++++ Records shown ++++

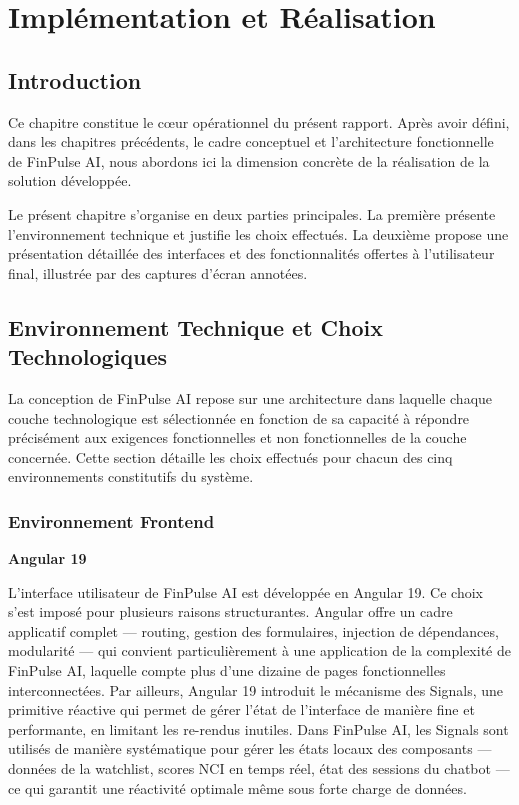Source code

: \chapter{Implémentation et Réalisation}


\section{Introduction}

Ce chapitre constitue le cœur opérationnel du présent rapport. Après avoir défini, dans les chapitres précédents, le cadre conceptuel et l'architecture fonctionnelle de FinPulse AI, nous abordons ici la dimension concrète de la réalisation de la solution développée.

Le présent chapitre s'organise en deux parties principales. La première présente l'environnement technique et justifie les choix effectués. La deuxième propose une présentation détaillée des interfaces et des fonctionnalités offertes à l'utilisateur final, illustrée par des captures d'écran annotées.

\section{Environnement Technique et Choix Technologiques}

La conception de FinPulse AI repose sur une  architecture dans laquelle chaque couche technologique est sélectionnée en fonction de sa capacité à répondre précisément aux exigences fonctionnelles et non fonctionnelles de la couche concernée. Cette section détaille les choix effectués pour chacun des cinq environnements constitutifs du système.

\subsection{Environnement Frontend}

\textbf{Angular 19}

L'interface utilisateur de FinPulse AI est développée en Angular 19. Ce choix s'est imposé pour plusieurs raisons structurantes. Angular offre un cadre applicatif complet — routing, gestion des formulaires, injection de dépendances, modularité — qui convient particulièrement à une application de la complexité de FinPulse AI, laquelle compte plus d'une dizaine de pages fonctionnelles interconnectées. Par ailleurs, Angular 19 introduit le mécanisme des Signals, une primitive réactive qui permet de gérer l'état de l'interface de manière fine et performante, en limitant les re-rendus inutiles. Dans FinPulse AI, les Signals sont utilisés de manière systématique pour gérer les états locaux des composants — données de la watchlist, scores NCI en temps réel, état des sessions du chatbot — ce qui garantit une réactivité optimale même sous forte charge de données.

++++
++++ Records shown ++++

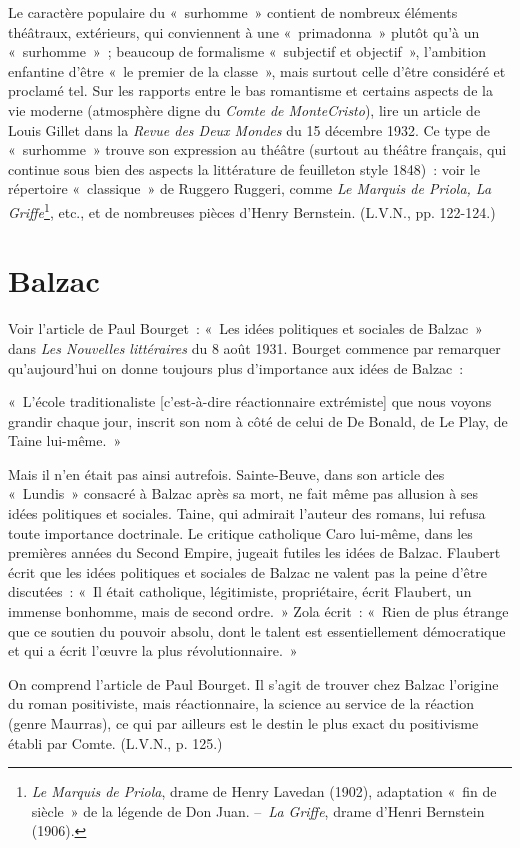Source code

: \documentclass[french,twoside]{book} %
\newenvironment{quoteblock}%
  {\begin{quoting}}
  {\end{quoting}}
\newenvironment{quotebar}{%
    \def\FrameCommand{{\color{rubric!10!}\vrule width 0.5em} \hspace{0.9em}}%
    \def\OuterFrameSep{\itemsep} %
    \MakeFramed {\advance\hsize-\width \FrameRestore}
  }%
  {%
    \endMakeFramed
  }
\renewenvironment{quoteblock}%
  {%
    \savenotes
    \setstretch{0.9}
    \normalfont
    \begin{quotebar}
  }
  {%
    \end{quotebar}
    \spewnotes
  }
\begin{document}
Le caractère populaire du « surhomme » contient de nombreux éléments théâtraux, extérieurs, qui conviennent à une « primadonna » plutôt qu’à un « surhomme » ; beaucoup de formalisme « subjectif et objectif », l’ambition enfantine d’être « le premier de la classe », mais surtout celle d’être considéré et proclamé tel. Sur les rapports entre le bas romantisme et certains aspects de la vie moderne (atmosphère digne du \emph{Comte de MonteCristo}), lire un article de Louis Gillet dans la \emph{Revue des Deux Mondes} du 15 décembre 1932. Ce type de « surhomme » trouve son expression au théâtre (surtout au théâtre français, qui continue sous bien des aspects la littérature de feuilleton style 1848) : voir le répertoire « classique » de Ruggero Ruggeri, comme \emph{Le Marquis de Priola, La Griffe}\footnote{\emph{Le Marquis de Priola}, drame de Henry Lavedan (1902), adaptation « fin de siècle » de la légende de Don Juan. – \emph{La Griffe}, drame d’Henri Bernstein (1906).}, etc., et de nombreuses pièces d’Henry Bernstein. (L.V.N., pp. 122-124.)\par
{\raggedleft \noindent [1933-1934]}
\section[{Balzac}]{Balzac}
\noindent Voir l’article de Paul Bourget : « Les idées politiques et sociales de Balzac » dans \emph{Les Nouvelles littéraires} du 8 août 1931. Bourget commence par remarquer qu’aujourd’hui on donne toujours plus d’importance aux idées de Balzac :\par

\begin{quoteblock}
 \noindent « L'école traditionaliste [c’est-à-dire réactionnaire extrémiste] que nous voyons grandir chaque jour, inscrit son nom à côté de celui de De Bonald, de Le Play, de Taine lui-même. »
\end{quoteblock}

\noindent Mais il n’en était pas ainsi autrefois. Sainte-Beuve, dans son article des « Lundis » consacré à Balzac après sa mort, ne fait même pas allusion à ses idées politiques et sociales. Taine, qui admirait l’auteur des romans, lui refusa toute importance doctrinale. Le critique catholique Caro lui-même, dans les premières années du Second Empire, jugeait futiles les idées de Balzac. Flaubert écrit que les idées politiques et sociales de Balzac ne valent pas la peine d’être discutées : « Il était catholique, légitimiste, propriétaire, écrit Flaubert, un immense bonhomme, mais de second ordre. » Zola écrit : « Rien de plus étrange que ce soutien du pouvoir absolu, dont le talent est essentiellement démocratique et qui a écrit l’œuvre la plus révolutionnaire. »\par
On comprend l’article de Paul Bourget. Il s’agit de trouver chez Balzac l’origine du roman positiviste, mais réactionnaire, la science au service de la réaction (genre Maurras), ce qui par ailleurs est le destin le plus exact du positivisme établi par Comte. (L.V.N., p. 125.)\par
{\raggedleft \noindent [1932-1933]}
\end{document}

++++
++++ Records shown ++++

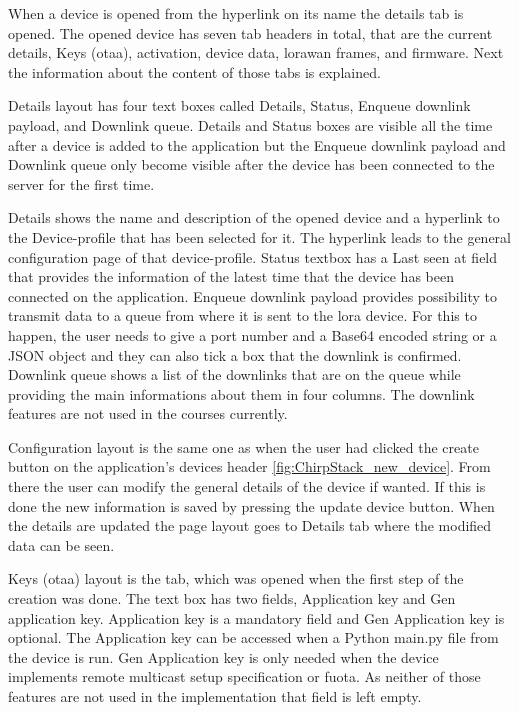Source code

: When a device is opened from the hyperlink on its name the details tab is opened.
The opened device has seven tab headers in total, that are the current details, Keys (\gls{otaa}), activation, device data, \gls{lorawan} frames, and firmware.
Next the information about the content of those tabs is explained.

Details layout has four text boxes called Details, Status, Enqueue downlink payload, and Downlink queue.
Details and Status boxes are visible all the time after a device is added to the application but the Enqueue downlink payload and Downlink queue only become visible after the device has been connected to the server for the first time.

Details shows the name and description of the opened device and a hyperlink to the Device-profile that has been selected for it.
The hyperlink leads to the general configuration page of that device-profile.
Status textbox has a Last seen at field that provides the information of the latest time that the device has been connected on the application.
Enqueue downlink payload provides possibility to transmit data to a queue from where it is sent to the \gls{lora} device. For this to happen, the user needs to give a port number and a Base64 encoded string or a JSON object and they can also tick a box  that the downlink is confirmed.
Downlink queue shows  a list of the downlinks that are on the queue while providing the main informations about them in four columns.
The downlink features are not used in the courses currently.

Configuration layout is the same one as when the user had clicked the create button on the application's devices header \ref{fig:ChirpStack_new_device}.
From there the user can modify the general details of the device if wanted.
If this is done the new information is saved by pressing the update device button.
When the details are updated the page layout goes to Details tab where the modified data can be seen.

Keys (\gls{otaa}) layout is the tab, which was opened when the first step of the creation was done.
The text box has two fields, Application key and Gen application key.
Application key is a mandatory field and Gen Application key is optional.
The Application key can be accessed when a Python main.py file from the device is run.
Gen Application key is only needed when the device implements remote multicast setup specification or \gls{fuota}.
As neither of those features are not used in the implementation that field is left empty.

++++

» **Task requirements**
Among the records above, only the lines between the line holding "Downlink queue shows" and the line holding "As neither of", inclusive, are to be output, exactly as written.

» **Solved problem**
Downlink queue shows  a list of the downlinks that are on the queue while providing the main informations about them in four columns.
The downlink features are not used in the courses currently.

Configuration layout is the same one as when the user had clicked the create button on the application's devices header \ref{fig:ChirpStack_new_device}.
From there the user can modify the general details of the device if wanted.
If this is done the new information is saved by pressing the update device button.
When the details are updated the page layout goes to Details tab where the modified data can be seen.

Keys (\gls{otaa}) layout is the tab, which was opened when the first step of the creation was done.
The text box has two fields, Application key and Gen application key.
Application key is a mandatory field and Gen Application key is optional.
The Application key can be accessed when a Python main.py file from the device is run.
Gen Application key is only needed when the device implements remote multicast setup specification or \gls{fuota}.
As neither of those features are not used in the implementation that field is left empty.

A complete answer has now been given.